En effet, Tbilissi a fêté la victoire de l'opposition sur le président Saakachvili comme si la ville s'était libérée d'un siège de plusieurs années - ou comme si le club de football Dynamo Tbilissi avait remporté la Ligue des Champions.
A une heure de la fermeture des bureaux de vote, les partisans de l'opposition ont commencé à se rassembler sur la place de la Liberté, au centre de la capitale, en attendant les résultats des sondages à la sortie des urnes. Au départ, ils n'étaient que quelques milliers mais, après un rassemblement triomphal d'une heure, les gens ont commencé à se disperser avec un air satisfait.
Ce n'était qu'un début. Un avant-goût des festivités nocturnes, auxquelles toute la capitale semblait participer. Les voitures qui klaxonnaient auraient pu réveiller toute la ville, si celle-ci n'accueillait pas, par ailleurs, des cavalcades interminables sur les trottoirs. Tbilissi semblait célébrer ce dont rêvaient des générations de Géorgiens et enfin, le miracle s'est produit – le jour de la saint Bidzina, lundi 1er octobre.

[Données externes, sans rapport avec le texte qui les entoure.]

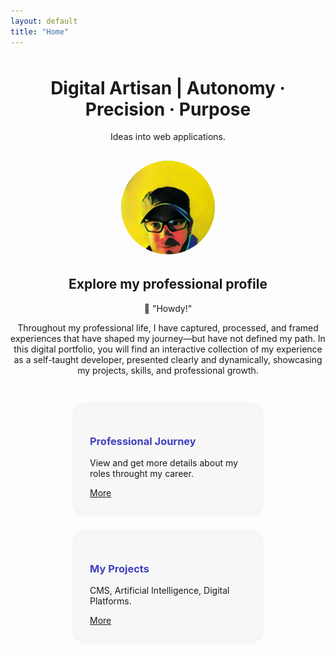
```yaml
---
layout: default
title: "Home"
---
```


<div style="text-align: center; margin-top: 3rem;">
  <h1><strong>Digital Artisan | Autonomy · Precision · Purpose</strong></h1>
  <p>Ideas into web applications.</p>
  
  <img src="/assets/img/profile.png" alt="Luis del Río" style="border-radius: 50%; width: 150px; margin-top: 1rem;" />
  
  <h2 style="margin-top: 2rem;">Explore my professional profile</h2>
  <p>👋 "Howdy!"</p>
  <p style="max-width: 600px; margin: auto;">
    Throughout my professional life, I have captured, processed, and framed experiences that have shaped my journey—but have not defined my path. In this digital portfolio, you will find an interactive collection of my experience as a self-taught developer, presented clearly and dynamically, showcasing my projects, skills, and professional growth.
  </p>
</div>

<div style="display: flex; justify-content: center; gap: 2rem; margin-top: 3rem; flex-wrap: wrap;">
  <div style="background: #f7f7f7; padding: 1.5rem; border-radius: 1rem; width: 250px; box-shadow: 0 0 10px rgba(0,0,0,0.1);">
    <h3 style="color: #3f3fc3;">Professional Journey</h3>
    <p>View and get more details about my roles throught my career.</p>
    <a href="/experiencia" class="btn">More</a>
  </div>
  <div style="background: #f7f7f7; padding: 1.5rem; border-radius: 1rem; width: 250px; box-shadow: 0 0 10px rgba(0,0,0,0.1);">
    <h3 style="color: #3f3fc3;">My Projects</h3>
    <p>CMS, Artificial Intelligence, Digital Platforms.</p>
    <a href="/projects" class="btn">More</a>
  </div>
  
</div>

Et à en juger par les sourires heureux qui s'affichaient partout, peu pensaient qu'en réalité, Bidzina Ivanichvili pouvait encore à cet instant ne rien gagner.

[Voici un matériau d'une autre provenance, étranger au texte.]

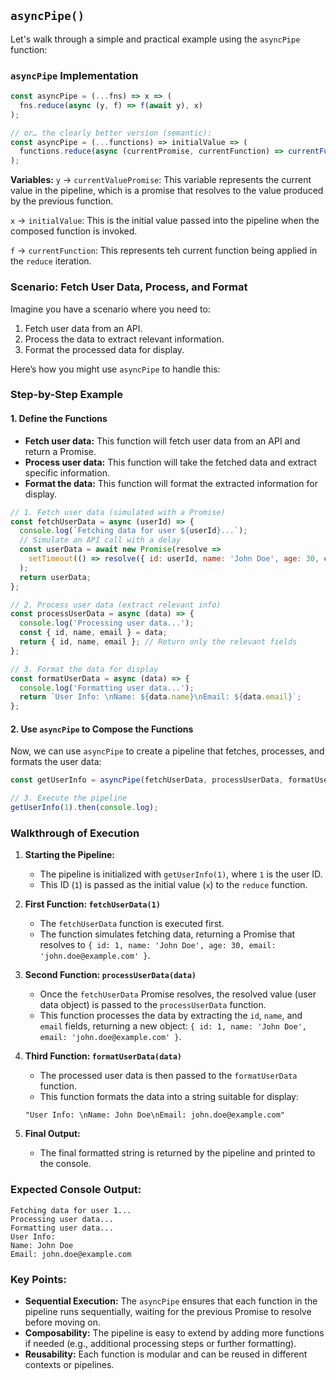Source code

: ## **`asyncPipe()`**
Let's walk through a simple and practical example using the `asyncPipe` function:

### **`asyncPipe` Implementation**

```javascript
const asyncPipe = (...fns) => x => (
  fns.reduce(async (y, f) => f(await y), x)
);

// or… the clearly better version (semantic):
const asyncPipe = (...functions) => initialValue => (
  functions.reduce(async (currentPromise, currentFunction) => currentFunction(await currentPromise), initialValue);
);
```

**Variables:**
`y` -> `currentValuePromise`:
This variable represents the current value in the pipeline, which is a promise that resolves to the value produced by the previous function.

`x` -> `initialValue`:
This is the initial value passed into the pipeline when the composed function is invoked.

`f` -> `currentFunction`:
This represents teh current function being applied in the `reduce` iteration. 


### **Scenario: Fetch User Data, Process, and Format**

Imagine you have a scenario where you need to:
1. Fetch user data from an API.
2. Process the data to extract relevant information.
3. Format the processed data for display.

Here’s how you might use `asyncPipe` to handle this:

### **Step-by-Step Example**

#### **1. Define the Functions**

- **Fetch user data:** This function will fetch user data from an API and return a Promise.
- **Process user data:** This function will take the fetched data and extract specific information.
- **Format the data:** This function will format the extracted information for display.

```javascript
// 1. Fetch user data (simulated with a Promise)
const fetchUserData = async (userId) => {
  console.log(`Fetching data for user ${userId}...`);
  // Simulate an API call with a delay
  const userData = await new Promise(resolve => 
    setTimeout(() => resolve({ id: userId, name: 'John Doe', age: 30, email: 'john.doe@example.com' }), 1000)
  );
  return userData;
};

// 2. Process user data (extract relevant info)
const processUserData = async (data) => {
  console.log('Processing user data...');
  const { id, name, email } = data;
  return { id, name, email }; // Return only the relevant fields
};

// 3. Format the data for display
const formatUserData = async (data) => {
  console.log('Formatting user data...');
  return `User Info: \nName: ${data.name}\nEmail: ${data.email}`;
};
```

#### **2. Use `asyncPipe` to Compose the Functions**

Now, we can use `asyncPipe` to create a pipeline that fetches, processes, and formats the user data:

```javascript
const getUserInfo = asyncPipe(fetchUserData, processUserData, formatUserData);

// 3. Execute the pipeline
getUserInfo(1).then(console.log);
```

### **Walkthrough of Execution**

1. **Starting the Pipeline:**
   - The pipeline is initialized with `getUserInfo(1)`, where `1` is the user ID.
   - This ID (`1`) is passed as the initial value (`x`) to the `reduce` function.

2. **First Function: `fetchUserData(1)`**
   - The `fetchUserData` function is executed first.
   - The function simulates fetching data, returning a Promise that resolves to `{ id: 1, name: 'John Doe', age: 30, email: 'john.doe@example.com' }`.

3. **Second Function: `processUserData(data)`**
   - Once the `fetchUserData` Promise resolves, the resolved value (user data object) is passed to the `processUserData` function.
   - This function processes the data by extracting the `id`, `name`, and `email` fields, returning a new object: `{ id: 1, name: 'John Doe', email: 'john.doe@example.com' }`.

4. **Third Function: `formatUserData(data)`**
   - The processed user data is then passed to the `formatUserData` function.
   - This function formats the data into a string suitable for display: 
   ```
   "User Info: \nName: John Doe\nEmail: john.doe@example.com"
   ```

5. **Final Output:**
   - The final formatted string is returned by the pipeline and printed to the console.

### **Expected Console Output:**
```plaintext
Fetching data for user 1...
Processing user data...
Formatting user data...
User Info: 
Name: John Doe
Email: john.doe@example.com
```

### **Key Points:**
- **Sequential Execution:** The `asyncPipe` ensures that each function in the pipeline runs sequentially, waiting for the previous Promise to resolve before moving on.
- **Composability:** The pipeline is easy to extend by adding more functions if needed (e.g., additional processing steps or further formatting).
- **Reusability:** Each function is modular and can be reused in different contexts or pipelines.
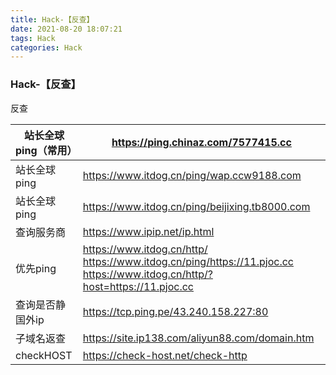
 ```yaml
---
title: Hack-【反查】
date: 2021-08-20 18:07:21
tags: Hack
categories: Hack
---
```


### Hack-【反查】

反查

| 站长全球ping（常用） | https://ping.chinaz.com/7577415.cc             |
| -------------------- | ---------------------------------------------- |
| 站长全球ping         | https://www.itdog.cn/ping/wap.ccw9188.com      |
| 站长全球ping         | https://www.itdog.cn/ping/beijixing.tb8000.com |
| 查询服务商           | https://www.ipip.net/ip.html                   |
| 优先ping             | https://www.itdog.cn/http/ https://www.itdog.cn/ping/https://11.pjoc.cc https://www.itdog.cn/http/?host=https://11.pjoc.cc                     |
| 查询是否静国外ip     | https://tcp.ping.pe/43.240.158.227:80          |
| 子域名返查           | https://site.ip138.com/aliyun88.com/domain.htm |
| checkHOST            | https://check-host.net/check-http|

"Nous avons perdu, mais nous avons gagné !"
Les proches du gouvernement ont reconnu, avant les élections, que le scandale autour de la prison de Gldani lui avait fait perdre une partie des voix. Ils affirmaient pourtant que ce coup dur n'affecterait pas la victoire. C'est la raison pour laquelle les sceptiques, qui connaissent les mœurs des autorités géorgiennes, étaient prêts à tout.
Même certains opposants, dans les discussions de couloir, reconnaissaient que dans les conditions actuelles et avec ce modèle politique, le gouvernement devait forcément gagner : 25% des loyalistes endurcis voteraient pour le gouvernement quelles que soient les circonstances, 10% seraient assurés par la ressource administrative, même modérée et - comme l'affirment les gens bien informés – il serait encore possible de gagner 10% des voix en trichant lors du vote ou du dépouillement des bulletins. Au total, près de 45% des voix semblaient garanties pour le gouvernement.

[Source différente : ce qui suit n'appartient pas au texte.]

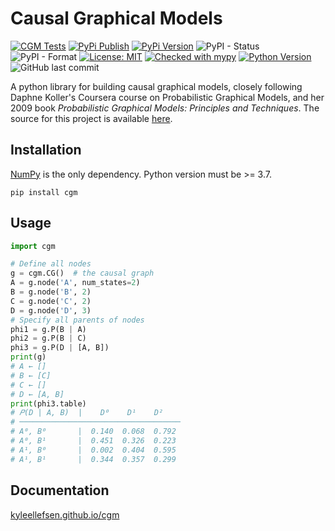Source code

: # Causal Graphical Models

[![CGM Tests](https://github.com/kyleellefsen/cgm/actions/workflows/cgm_tests.yml/badge.svg)](https://github.com/kyleellefsen/cgm/actions/workflows/cgm_tests.yml)
[![PyPi Publish](https://github.com/kyleellefsen/cgm/actions/workflows/publish_to_pypi.yml/badge.svg?event=release)](https://github.com/kyleellefsen/cgm/actions/workflows/publish_to_pypi.yml?query=event%3Arelease)
[![PyPi Version](https://img.shields.io/pypi/v/cgm)](https://pypi.org/project/cgm/)
![PyPI - Status](https://img.shields.io/pypi/status/cgm)
![PyPI - Format](https://img.shields.io/pypi/format/cgm)
[![License: MIT](https://img.shields.io/badge/License-MIT-yellow.svg)](https://github.com/kyleellefsen/cgm/blob/master/LICENSE)
[![Checked with mypy](http://www.mypy-lang.org/static/mypy_badge.svg)](http://mypy-lang.org/)
[![Python Version](https://img.shields.io/python/required-version-toml?tomlFilePath=https%3A%2F%2Fraw.githubusercontent.com%2Fkyleellefsen%2Fcgm%2Fmaster%2Fpyproject.toml)](https://www.python.org/)
![GitHub last commit](https://img.shields.io/github/last-commit/kyleellefsen/cgm)




A python library for building causal graphical models, closely following Daphne 
Koller's Coursera course on Probabilistic Graphical Models, and her 2009 book 
_Probabilistic Graphical Models: Principles and Techniques_. 
The source for this project is available [here][src].

## Installation
[NumPy][numpy] is the only dependency. Python version must be >= 3.7. 

    pip install cgm

## Usage

```python
import cgm

# Define all nodes
g = cgm.CG()  # the causal graph
A = g.node('A', num_states=2)
B = g.node('B', 2)
C = g.node('C', 2)
D = g.node('D', 3)
# Specify all parents of nodes
phi1 = g.P(B | A)
phi2 = g.P(B | C)
phi3 = g.P(D | [A, B])
print(g)
# A ← []
# B ← [C]
# C ← []
# D ← [A, B]
print(phi3.table)
# 𝑃(D | A, B)  |    D⁰    D¹    D²
# ────────────────────────────────────
# A⁰, B⁰       |  0.140  0.068  0.792
# A⁰, B¹       |  0.451  0.326  0.223
# A¹, B⁰       |  0.002  0.404  0.595
# A¹, B¹       |  0.344  0.357  0.299
```

[src]: https://github.com/kyleellefsen/cgm
[numpy]: https://numpy.org/

## Documentation
[kyleellefsen.github.io/cgm](https://kyleellefsen.github.io/cgm/)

Pour cette raison, le communiqué dévoilant que les quatre sondages à la sortie des urnes annonçaient une victoire de l'opposition a surpris tout le monde. Tous, sauf ceux qui ne souriaient pas aux discours de Bidzina Ivanichvili qui expliquait ce qu'il ferait en tant que premier ministre.
Le président Saakachvili a reçu les conclusions des experts avec un calme surprenant. Comme s'il s'y était préparé ou croyait que la défaite sur les listes de parti, qui permettent d'élire la moitié du parlement, pouvait être compensée dans les circonscriptions uninominales.
En perdant la course avec toute l'ardeur propre à son leader, le Mouvement national uni au pouvoir aurait dû se lancer dans une lutte désespérée pour la victoire dans 53 districts sur 73. C'est en tout cas ce qui avait été annoncé par le parti en la personne de sa porte-parole Tchiora Taktakichvili, dès la fermeture des bureaux de vote. Comme elle l'a déclaré, le parti au pouvoir conserverait ainsi la majorité au parlement.
Il ne s'agissait ni d'un miracle ni d'une volonté de fer de gagner. Les 10 ou même 12% des voix perdues pour les listes de parti ne représentent que 7 ou 8 députés - or les députés à mandat unique sont 73. Par ailleurs, toute la Géorgie, même l'opposition, s'est depuis longtemps faite à l'idée qu'il est pratiquement impossible de vaincre le gouvernement au scrutin majoritaire. Et certains opposants disaient même qu'Ivanichvili avancerait délibérément, dans certains districts, des candidatures perdantes.
L'idée, qualifiée par les plaisantins de "Nous avons perdu mais nous avons gagné !" après que Saakachvili a reconnu sa défaite et la volonté de "se refaire", paraissait logique et tout à fait concevable. La question de savoir pourquoi, en votant pour l'opposition sur les listes, le pays devait voter solidairement pour les députés à mandat unique du gouvernement, était considérée comme naïve.
Certains habitants de Tbilissi qui se sentaient étrangers à la fête nocturne observaient la foule avec une arrogance narquoise mêlée de crainte : et si ces gens heureux découvraient trop tôt toute l'intrigue et transformaient le triomphe en une débauche malsaine ?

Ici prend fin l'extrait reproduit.